→ WHAT THIS TASK INVOLVES
What lines in the records below hold the string "storm"? Please show them.
+ + + + +
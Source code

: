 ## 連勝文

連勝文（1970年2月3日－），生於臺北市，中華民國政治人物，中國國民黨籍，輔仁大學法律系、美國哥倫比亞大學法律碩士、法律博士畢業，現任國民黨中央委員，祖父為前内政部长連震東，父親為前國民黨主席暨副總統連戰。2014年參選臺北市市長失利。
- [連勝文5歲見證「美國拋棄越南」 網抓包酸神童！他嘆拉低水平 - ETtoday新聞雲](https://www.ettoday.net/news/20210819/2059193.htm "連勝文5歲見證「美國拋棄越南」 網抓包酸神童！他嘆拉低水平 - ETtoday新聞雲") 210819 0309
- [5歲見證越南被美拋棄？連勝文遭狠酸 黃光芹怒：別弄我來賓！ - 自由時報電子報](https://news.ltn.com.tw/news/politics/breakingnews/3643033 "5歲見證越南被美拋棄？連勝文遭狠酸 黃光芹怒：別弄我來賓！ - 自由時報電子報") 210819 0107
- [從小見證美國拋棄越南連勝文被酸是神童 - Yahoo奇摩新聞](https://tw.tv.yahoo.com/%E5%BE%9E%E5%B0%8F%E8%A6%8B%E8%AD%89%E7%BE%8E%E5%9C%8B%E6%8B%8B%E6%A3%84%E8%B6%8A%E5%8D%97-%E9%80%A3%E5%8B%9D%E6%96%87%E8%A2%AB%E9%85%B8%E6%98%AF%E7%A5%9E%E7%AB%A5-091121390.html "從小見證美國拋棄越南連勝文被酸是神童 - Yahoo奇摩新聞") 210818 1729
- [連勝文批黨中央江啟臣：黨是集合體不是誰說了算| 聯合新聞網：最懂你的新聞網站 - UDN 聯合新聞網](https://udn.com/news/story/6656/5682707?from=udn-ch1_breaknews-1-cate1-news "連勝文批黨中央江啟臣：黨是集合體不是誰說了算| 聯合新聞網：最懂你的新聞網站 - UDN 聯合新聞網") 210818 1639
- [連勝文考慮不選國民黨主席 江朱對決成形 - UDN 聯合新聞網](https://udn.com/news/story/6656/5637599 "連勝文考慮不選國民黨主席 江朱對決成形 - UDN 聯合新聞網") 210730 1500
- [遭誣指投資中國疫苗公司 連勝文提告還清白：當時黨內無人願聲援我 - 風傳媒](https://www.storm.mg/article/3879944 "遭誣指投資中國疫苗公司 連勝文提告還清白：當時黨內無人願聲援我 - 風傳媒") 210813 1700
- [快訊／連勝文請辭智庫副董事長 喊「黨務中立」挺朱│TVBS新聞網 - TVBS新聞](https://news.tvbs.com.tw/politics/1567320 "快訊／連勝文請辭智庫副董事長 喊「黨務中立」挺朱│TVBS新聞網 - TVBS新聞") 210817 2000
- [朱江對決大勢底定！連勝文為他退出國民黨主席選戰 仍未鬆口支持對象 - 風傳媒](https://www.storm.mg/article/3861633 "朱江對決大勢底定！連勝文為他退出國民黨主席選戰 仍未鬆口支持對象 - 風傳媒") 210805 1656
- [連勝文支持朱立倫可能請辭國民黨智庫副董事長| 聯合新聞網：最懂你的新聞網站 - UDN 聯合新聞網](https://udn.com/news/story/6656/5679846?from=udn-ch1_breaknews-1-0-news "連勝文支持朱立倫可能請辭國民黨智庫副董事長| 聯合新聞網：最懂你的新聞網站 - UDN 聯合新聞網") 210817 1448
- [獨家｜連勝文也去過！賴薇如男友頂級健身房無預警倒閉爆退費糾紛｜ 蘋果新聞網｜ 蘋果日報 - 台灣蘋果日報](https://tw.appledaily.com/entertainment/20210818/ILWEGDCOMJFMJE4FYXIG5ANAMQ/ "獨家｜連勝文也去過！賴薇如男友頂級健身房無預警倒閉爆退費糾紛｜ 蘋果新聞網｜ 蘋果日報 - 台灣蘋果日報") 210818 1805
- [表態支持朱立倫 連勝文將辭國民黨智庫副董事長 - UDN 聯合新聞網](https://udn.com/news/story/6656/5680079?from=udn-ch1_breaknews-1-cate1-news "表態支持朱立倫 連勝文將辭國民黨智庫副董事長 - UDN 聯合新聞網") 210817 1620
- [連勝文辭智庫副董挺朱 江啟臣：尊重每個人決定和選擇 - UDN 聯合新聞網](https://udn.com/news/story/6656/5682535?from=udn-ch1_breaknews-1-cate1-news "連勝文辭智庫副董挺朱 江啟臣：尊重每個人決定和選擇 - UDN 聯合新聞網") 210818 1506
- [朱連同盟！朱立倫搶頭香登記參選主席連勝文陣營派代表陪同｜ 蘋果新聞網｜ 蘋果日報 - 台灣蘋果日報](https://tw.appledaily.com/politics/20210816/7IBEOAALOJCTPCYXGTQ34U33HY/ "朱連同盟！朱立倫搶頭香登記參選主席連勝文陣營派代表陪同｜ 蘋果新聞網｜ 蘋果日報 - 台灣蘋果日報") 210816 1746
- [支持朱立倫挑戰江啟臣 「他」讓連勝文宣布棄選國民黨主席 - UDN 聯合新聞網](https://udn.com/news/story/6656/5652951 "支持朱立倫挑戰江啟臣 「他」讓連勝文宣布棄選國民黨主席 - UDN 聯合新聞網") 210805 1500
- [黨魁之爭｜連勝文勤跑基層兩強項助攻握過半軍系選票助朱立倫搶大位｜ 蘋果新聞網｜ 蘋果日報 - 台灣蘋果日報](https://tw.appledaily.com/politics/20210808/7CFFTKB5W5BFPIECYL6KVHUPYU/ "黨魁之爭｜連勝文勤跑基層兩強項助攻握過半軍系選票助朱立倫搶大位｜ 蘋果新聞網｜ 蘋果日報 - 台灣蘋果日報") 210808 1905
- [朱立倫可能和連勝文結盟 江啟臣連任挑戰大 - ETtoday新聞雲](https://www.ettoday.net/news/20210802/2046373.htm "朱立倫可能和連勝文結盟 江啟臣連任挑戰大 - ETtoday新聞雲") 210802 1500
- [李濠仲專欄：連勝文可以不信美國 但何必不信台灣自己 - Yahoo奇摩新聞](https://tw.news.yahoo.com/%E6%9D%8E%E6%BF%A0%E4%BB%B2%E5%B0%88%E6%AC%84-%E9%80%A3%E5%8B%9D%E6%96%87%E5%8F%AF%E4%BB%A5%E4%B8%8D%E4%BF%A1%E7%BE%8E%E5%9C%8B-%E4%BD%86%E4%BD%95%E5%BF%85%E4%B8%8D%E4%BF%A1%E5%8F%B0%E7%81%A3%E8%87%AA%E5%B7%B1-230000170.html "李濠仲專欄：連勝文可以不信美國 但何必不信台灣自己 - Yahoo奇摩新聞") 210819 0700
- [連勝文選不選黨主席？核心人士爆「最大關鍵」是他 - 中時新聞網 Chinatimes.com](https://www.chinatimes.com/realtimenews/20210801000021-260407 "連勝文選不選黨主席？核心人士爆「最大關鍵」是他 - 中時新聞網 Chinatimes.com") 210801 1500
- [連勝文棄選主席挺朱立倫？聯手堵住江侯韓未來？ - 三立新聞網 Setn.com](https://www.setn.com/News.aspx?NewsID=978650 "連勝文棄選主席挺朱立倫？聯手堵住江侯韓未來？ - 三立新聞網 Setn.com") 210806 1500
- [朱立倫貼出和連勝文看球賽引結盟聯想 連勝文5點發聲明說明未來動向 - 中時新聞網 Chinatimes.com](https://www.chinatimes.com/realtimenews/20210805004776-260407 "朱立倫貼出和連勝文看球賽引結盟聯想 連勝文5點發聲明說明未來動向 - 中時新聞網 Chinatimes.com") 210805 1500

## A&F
+ + + + +
→ SOLUTION BELOW
- [遭誣指投資中國疫苗公司 連勝文提告還清白：當時黨內無人願聲援我 - 風傳媒](https://www.storm.mg/article/3879944 "遭誣指投資中國疫苗公司 連勝文提告還清白：當時黨內無人願聲援我 - 風傳媒") 210813 1700
- [朱江對決大勢底定！連勝文為他退出國民黨主席選戰 仍未鬆口支持對象 - 風傳媒](https://www.storm.mg/article/3861633 "朱江對決大勢底定！連勝文為他退出國民黨主席選戰 仍未鬆口支持對象 - 風傳媒") 210805 1656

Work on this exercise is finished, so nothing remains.